▸ WHAT NEEDS TO BE DONE
Would you please copy each line of the data in which the string "campus" occurs?

Dataset items
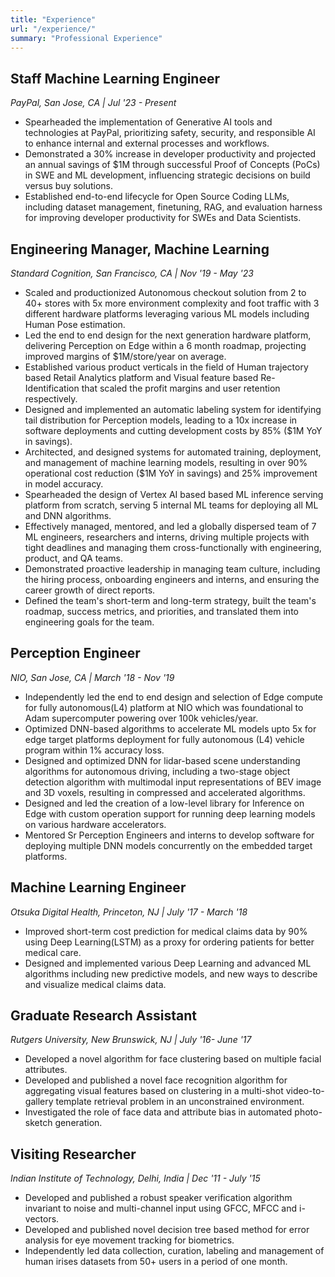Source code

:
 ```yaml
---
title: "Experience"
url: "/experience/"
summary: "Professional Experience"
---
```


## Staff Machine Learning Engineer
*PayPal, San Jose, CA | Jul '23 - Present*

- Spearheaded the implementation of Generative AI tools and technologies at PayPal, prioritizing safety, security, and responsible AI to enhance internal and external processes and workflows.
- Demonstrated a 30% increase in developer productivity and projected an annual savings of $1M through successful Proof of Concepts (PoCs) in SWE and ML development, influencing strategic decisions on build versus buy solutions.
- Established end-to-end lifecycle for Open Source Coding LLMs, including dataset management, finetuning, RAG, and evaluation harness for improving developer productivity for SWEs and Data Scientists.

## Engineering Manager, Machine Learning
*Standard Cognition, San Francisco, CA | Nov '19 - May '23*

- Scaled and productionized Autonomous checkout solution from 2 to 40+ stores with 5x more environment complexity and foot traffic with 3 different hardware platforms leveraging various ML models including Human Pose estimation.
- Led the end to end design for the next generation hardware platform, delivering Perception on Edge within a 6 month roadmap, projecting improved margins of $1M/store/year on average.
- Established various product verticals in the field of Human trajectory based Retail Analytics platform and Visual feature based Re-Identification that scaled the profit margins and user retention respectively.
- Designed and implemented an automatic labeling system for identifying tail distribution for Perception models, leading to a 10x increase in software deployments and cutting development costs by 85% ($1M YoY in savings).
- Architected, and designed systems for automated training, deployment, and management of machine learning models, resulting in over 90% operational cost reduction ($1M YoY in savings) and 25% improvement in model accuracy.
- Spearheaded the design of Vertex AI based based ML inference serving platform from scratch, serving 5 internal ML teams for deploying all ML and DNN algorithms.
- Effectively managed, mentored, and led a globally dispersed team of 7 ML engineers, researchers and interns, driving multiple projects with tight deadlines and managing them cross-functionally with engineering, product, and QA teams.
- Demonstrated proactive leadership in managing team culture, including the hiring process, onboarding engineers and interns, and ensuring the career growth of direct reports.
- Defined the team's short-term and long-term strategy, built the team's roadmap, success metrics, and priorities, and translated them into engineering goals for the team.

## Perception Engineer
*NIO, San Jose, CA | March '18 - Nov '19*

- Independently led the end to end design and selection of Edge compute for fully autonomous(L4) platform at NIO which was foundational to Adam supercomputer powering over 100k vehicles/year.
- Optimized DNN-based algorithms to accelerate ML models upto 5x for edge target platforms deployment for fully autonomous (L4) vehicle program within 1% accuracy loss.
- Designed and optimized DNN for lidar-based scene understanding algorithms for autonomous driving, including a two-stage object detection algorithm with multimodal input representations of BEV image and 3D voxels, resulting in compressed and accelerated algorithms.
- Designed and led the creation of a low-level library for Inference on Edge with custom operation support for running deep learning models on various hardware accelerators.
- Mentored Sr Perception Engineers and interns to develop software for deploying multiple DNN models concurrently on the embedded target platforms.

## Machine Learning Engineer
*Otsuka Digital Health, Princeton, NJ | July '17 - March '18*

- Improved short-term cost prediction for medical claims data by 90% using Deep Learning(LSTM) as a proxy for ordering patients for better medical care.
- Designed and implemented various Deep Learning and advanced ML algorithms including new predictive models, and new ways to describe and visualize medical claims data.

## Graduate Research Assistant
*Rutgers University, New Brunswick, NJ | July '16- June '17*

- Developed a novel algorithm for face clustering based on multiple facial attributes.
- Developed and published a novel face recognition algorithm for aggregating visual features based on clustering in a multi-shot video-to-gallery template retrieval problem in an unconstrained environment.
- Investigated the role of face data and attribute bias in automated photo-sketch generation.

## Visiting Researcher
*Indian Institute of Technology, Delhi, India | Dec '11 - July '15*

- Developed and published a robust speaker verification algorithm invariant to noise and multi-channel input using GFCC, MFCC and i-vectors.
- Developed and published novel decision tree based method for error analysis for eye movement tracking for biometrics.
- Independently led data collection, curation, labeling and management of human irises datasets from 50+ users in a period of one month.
--
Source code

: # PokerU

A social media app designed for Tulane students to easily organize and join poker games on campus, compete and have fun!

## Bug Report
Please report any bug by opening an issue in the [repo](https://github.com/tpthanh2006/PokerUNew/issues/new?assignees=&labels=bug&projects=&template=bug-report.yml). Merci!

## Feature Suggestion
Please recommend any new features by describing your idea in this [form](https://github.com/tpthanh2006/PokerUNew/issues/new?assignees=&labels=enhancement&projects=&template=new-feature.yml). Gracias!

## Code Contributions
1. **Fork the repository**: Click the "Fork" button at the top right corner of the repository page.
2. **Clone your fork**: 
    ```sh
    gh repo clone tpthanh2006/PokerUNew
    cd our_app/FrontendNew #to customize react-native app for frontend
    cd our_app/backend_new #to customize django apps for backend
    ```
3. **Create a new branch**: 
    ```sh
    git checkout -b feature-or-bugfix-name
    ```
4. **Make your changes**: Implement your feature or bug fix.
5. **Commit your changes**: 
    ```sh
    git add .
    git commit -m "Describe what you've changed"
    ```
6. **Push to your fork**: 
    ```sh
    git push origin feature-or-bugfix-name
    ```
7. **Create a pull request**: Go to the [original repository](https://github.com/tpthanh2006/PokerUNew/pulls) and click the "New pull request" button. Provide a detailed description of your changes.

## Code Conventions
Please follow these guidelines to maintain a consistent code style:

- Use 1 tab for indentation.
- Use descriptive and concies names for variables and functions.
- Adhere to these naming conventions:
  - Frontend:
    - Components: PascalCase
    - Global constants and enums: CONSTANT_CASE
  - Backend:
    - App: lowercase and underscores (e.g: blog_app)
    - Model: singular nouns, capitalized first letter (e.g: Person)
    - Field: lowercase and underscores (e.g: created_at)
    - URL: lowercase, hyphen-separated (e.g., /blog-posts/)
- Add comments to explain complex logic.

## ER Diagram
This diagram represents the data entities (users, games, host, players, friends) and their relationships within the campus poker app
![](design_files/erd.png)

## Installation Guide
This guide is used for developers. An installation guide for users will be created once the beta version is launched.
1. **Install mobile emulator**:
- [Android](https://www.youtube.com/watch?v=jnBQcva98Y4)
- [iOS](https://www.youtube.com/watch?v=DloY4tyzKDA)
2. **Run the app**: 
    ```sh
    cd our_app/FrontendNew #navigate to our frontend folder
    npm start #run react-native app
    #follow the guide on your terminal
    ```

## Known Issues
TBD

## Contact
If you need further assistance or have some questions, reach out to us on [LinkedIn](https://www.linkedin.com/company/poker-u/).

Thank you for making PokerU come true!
---
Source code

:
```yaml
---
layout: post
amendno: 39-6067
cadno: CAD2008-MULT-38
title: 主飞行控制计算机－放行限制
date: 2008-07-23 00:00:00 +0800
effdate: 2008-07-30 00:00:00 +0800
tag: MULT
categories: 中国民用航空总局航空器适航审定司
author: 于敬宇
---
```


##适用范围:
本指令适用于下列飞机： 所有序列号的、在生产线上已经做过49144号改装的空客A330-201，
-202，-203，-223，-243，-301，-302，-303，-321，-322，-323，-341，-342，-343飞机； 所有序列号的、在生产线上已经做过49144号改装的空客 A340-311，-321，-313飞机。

▸ EXERCISE RESPONSE
A social media app designed for Tulane students to easily organize and join poker games on campus, compete and have fun!
This diagram represents the data entities (users, games, host, players, friends) and their relationships within the campus poker app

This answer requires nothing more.